*Exercise instructions*
Give only a number in reply. It should be how many lines in the records contain the string "order".

____ Exercise input

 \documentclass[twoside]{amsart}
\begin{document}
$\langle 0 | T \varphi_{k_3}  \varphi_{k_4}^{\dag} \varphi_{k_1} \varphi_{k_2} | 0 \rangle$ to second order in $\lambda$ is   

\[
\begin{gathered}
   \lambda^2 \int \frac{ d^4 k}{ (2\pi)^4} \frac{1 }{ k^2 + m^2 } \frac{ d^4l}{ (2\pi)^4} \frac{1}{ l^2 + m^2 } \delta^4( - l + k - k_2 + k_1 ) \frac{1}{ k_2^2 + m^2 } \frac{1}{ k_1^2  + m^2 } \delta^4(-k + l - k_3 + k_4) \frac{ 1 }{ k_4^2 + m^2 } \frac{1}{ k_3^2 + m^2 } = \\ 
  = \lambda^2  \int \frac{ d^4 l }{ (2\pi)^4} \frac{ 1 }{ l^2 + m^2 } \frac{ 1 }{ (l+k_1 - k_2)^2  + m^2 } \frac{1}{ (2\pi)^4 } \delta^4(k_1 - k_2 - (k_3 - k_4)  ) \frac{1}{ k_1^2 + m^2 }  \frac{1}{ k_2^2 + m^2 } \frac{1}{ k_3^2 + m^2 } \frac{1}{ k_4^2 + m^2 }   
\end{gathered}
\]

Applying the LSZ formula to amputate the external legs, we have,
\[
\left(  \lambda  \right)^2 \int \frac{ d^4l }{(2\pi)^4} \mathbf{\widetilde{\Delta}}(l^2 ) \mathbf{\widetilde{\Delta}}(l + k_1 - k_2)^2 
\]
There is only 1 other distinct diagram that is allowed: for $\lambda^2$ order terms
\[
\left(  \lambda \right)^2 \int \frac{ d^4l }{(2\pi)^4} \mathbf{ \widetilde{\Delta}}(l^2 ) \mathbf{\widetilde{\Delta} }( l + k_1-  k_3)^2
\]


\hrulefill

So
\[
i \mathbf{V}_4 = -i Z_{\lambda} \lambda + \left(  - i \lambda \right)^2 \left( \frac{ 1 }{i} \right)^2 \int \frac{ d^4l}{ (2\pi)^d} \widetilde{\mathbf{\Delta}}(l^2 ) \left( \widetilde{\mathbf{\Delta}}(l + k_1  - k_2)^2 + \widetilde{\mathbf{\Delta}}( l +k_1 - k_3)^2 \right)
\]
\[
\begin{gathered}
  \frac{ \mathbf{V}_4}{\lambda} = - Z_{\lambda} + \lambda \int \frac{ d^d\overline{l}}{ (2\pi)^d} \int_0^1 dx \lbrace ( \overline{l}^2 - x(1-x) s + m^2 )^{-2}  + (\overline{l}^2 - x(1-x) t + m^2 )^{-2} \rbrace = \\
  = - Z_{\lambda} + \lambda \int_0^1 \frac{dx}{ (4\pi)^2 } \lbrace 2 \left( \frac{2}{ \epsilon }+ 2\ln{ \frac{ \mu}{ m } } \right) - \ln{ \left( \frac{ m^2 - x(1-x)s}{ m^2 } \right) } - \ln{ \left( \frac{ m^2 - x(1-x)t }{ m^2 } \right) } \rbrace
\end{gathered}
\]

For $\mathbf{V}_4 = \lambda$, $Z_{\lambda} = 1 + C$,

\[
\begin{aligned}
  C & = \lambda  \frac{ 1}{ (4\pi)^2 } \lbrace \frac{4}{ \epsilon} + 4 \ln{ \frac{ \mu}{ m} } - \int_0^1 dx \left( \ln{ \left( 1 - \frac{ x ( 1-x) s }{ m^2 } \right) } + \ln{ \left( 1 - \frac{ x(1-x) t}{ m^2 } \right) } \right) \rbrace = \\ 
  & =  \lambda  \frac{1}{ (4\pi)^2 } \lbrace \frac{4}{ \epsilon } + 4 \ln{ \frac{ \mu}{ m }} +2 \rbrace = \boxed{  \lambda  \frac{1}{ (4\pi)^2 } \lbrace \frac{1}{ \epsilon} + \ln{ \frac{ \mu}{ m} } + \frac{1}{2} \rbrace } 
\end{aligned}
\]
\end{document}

________

*Written response*
2